While this is still on the table, the experiences illicit such strange patterns and archetypes, they seem to transcend any known mental disorder, and instead go into the realm which better resembles psychotropic experiences.
Dissociation with the body, intense visual and profoundly supernatural encounters plague Strieber’s experiences. Whatever these beings are, they appear to be most interested in psycho-emotional tests, and whatever experimentation is done resembles more a dark shaman’s work than a doctor’s. With strange needles that go up the nose and prod particular areas associated with consciousness, these beings appear to be some sort of phenomenon of consciousness, some strange dream-like state which cannot be easily discounted by sleep-paralysis, epilepsy or other disorders, but somehow includes and transcends them, slipping through the cracks of what we know today about the mind. Are they true, conscious beings, existing in an alternative reality – one that is more based upon consciousness then physical presence? Or are they a bizarre creation of our own minds? If they are our own minds, then a strange, continuous story seems to be playing over in people much like Strieber. A bizarre process by which these beings seem to come through into our world, changing and transforming the “spiritual” and mental self into something- different.

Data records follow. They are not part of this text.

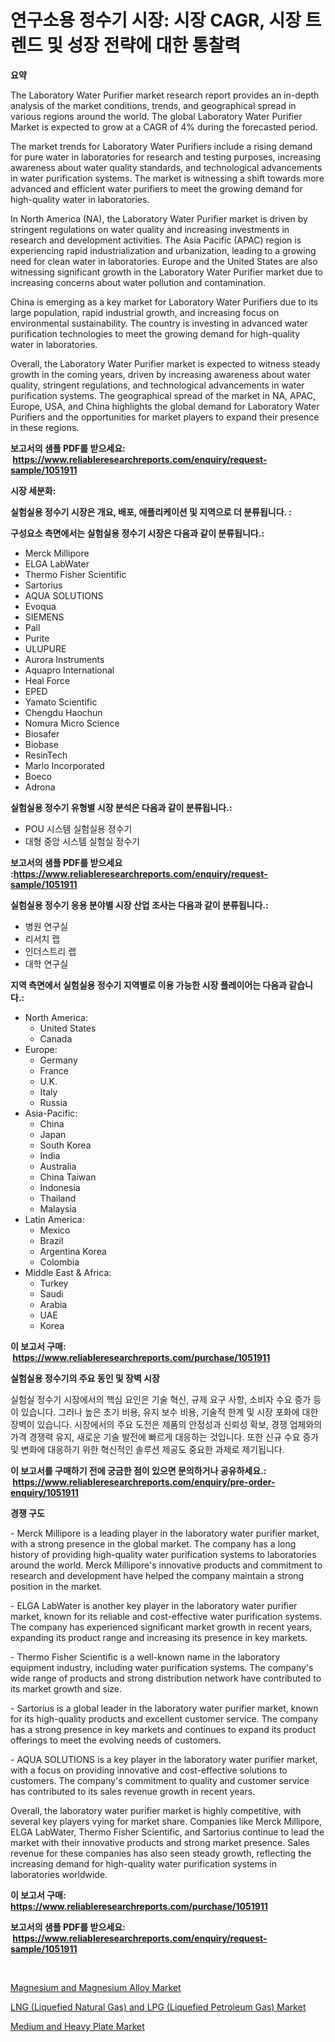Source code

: <p><h1>연구소용 정수기 시장: 시장 CAGR, 시장 트렌드 및 성장 전략에 대한 통찰력</h1></p><p><strong>요약</strong></p>
<p><p>The Laboratory Water Purifier market research report provides an in-depth analysis of the market conditions, trends, and geographical spread in various regions around the world. The global Laboratory Water Purifier Market is expected to grow at a CAGR of 4% during the forecasted period.</p><p>The market trends for Laboratory Water Purifiers include a rising demand for pure water in laboratories for research and testing purposes, increasing awareness about water quality standards, and technological advancements in water purification systems. The market is witnessing a shift towards more advanced and efficient water purifiers to meet the growing demand for high-quality water in laboratories.</p><p>In North America (NA), the Laboratory Water Purifier market is driven by stringent regulations on water quality and increasing investments in research and development activities. The Asia Pacific (APAC) region is experiencing rapid industrialization and urbanization, leading to a growing need for clean water in laboratories. Europe and the United States are also witnessing significant growth in the Laboratory Water Purifier market due to increasing concerns about water pollution and contamination.</p><p>China is emerging as a key market for Laboratory Water Purifiers due to its large population, rapid industrial growth, and increasing focus on environmental sustainability. The country is investing in advanced water purification technologies to meet the growing demand for high-quality water in laboratories.</p><p>Overall, the Laboratory Water Purifier market is expected to witness steady growth in the coming years, driven by increasing awareness about water quality, stringent regulations, and technological advancements in water purification systems. The geographical spread of the market in NA, APAC, Europe, USA, and China highlights the global demand for Laboratory Water Purifiers and the opportunities for market players to expand their presence in these regions.</p></p>
<p><strong>보고서의 샘플 PDF를 받으세요: &nbsp;<a href="https://www.reliableresearchreports.com/enquiry/request-sample/1051911">https://www.reliableresearchreports.com/enquiry/request-sample/1051911</a></strong></p>
<p><strong>시장 세분화:</strong></p>
<p><strong> 실험실용 정수기 시장은 개요, 배포, 애플리케이션 및 지역으로 더 분류됩니다. :</strong></p>
<p><strong>구성요소 측면에서는 실험실용 정수기 시장은 다음과 같이 분류됩니다.:</strong></p>
<p><ul><li>Merck Millipore</li><li>ELGA LabWater</li><li>Thermo Fisher Scientific</li><li>Sartorius</li><li>AQUA SOLUTIONS</li><li>Evoqua</li><li>SIEMENS</li><li>Pall</li><li>Purite</li><li>ULUPURE</li><li>Aurora Instruments</li><li>Aquapro International</li><li>Heal Force</li><li>EPED</li><li>Yamato Scientific</li><li>Chengdu Haochun</li><li>Nomura Micro Science</li><li>Biosafer</li><li>Biobase</li><li>ResinTech</li><li>Marlo Incorporated</li><li>Boeco</li><li>Adrona</li></ul></p>
<p><strong> 실험실용 정수기 유형별 시장 분석은 다음과 같이 분류됩니다.:</strong></p>
<p><ul><li>POU 시스템 실험실용 정수기</li><li>대형 중앙 시스템 실험실 정수기</li></ul></p>
<p><strong>보고서의 샘플 PDF를 받으세요 :<a href="https://www.reliableresearchreports.com/enquiry/request-sample/1051911">https://www.reliableresearchreports.com/enquiry/request-sample/1051911</a></strong></p>
<p><strong> 실험실용 정수기 응용 분야별 시장 산업 조사는 다음과 같이 분류됩니다.:</strong></p>
<p><ul><li>병원 연구실</li><li>리서치 랩</li><li>인더스트리 랩</li><li>대학 연구실</li></ul></p>
<p><strong>지역 측면에서 실험실용 정수기 지역별로 이용 가능한 시장 플레이어는 다음과 같습니다.:</strong></p>
<p><ul>
    <li>
        North America:
        <ul>
            <li>United States</li>
            <li>Canada</li>
        </ul>
    </li>
    <li>
        Europe:
        <ul>
            <li>Germany</li>
            <li>France</li>
            <li>U.K.</li>
            <li>Italy</li>
            <li>Russia</li>
        </ul>
    </li>
    <li>
        Asia-Pacific:
        <ul>
            <li>China</li>
            <li>Japan</li>
            <li>South Korea</li>
            <li>India</li>
            <li>Australia</li>
            <li>China Taiwan</li>
            <li>Indonesia</li>
            <li>Thailand</li>
            <li>Malaysia</li>
        </ul>
    </li>
    <li>
        Latin America:
        <ul>
            <li>Mexico</li>
            <li>Brazil</li>
            <li>Argentina Korea</li>
            <li>Colombia</li>
        </ul>
    </li>
    <li>
        Middle East & Africa:
        <ul>
            <li>Turkey</li>
            <li>Saudi</li>
            <li>Arabia</li>
            <li>UAE</li>
            <li>Korea</li>
        </ul>
    </li>
    </ul></p>
<p><strong>이 보고서 구매: &nbsp;<a href="https://www.reliableresearchreports.com/purchase/1051911">https://www.reliableresearchreports.com/purchase/1051911</a></strong></p>
<p><strong>실험실용 정수기의 주요 동인 및 장벽 시장</strong></p>
<p><p>실험실 정수기 시장에서의 핵심 요인은 기술 혁신, 규제 요구 사항, 소비자 수요 증가 등이 있습니다. 그러나 높은 초기 비용, 유지 보수 비용, 기술적 한계 및 시장 포화에 대한 장벽이 있습니다. 시장에서의 주요 도전은 제품의 안정성과 신뢰성 확보, 경쟁 업체와의 가격 경쟁력 유지, 새로운 기술 발전에 빠르게 대응하는 것입니다. 또한 신규 수요 증가 및 변화에 대응하기 위한 혁신적인 솔루션 제공도 중요한 과제로 제기됩니다.</p></p>
<p><strong>이 보고서를 구매하기 전에 궁금한 점이 있으면 문의하거나 공유하세요.: &nbsp;<a href="https://www.reliableresearchreports.com/enquiry/pre-order-enquiry/1051911">https://www.reliableresearchreports.com/enquiry/pre-order-enquiry/1051911</a></strong></p>
<p><strong>경쟁 구도</strong></p>
<p><p>- Merck Millipore is a leading player in the laboratory water purifier market, with a strong presence in the global market. The company has a long history of providing high-quality water purification systems to laboratories around the world. Merck Millipore's innovative products and commitment to research and development have helped the company maintain a strong position in the market.</p><p>- ELGA LabWater is another key player in the laboratory water purifier market, known for its reliable and cost-effective water purification systems. The company has experienced significant market growth in recent years, expanding its product range and increasing its presence in key markets.</p><p>- Thermo Fisher Scientific is a well-known name in the laboratory equipment industry, including water purification systems. The company's wide range of products and strong distribution network have contributed to its market growth and size.</p><p>- Sartorius is a global leader in the laboratory water purifier market, known for its high-quality products and excellent customer service. The company has a strong presence in key markets and continues to expand its product offerings to meet the evolving needs of customers.</p><p>- AQUA SOLUTIONS is a key player in the laboratory water purifier market, with a focus on providing innovative and cost-effective solutions to customers. The company's commitment to quality and customer service has contributed to its sales revenue growth in recent years.</p><p>Overall, the laboratory water purifier market is highly competitive, with several key players vying for market share. Companies like Merck Millipore, ELGA LabWater, Thermo Fisher Scientific, and Sartorius continue to lead the market with their innovative products and strong market presence. Sales revenue for these companies has also seen steady growth, reflecting the increasing demand for high-quality water purification systems in laboratories worldwide.</p></p>
<p><strong>이 보고서 구매: &nbsp; <a href="https://www.reliableresearchreports.com/purchase/1051911">https://www.reliableresearchreports.com/purchase/1051911</a></strong></p>
<p><strong>보고서의 샘플 PDF를 받으세요: &nbsp;<a href="https://www.reliableresearchreports.com/enquiry/request-sample/1051911">https://www.reliableresearchreports.com/enquiry/request-sample/1051911</a></strong><strong></strong></p>
<p>&nbsp;</p>
<p><p><a href="https://github.com/timeliteaut/Market-Research-Report-List-1/blob/main/magnesium-and-magnesium-alloy-market.md">Magnesium and Magnesium Alloy Market</a></p><p><a href="https://github.com/bobicer/Market-Research-Report-List-2/blob/main/lng-liquefied-natural-gas-and-lpg-liquefied-petroleum-gas-market.md">LNG (Liquefied Natural Gas) and LPG (Liquefied Petroleum Gas) Market</a></p><p><a href="https://github.com/seekum/Market-Research-Report-List-1/blob/main/medium-and-heavy-plate-market.md">Medium and Heavy Plate Market</a></p></p>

If they are real beings, then the story is the same, but it’s not just us playing with ourselves. It’s something more. The experiences appear to be “triggered,” in which people can go through trance like, dissociative states. There is little physical evidence for their presence, save witnessing them appear in the house, and occasionally moving the bedroom door. What seems most abundant for us to study is their subjective presence. What people claim to see, sometimes together, usually alone, and what they undergo. This, if anything, is the most telling, and can help us dissect the disorders from true abduction encounters. A “true” encounter, by definition is not claiming to be an extra-terrestrial abduction, but the experience of something like one. Whether this is a psychic abduction, where these beings are psycho-spiritual kidnappers and experimenters, or a bizarre disorder which creates the experience of a psychic-abduction- this is yet to be determined with any confidence by the current knowledge of the human mind.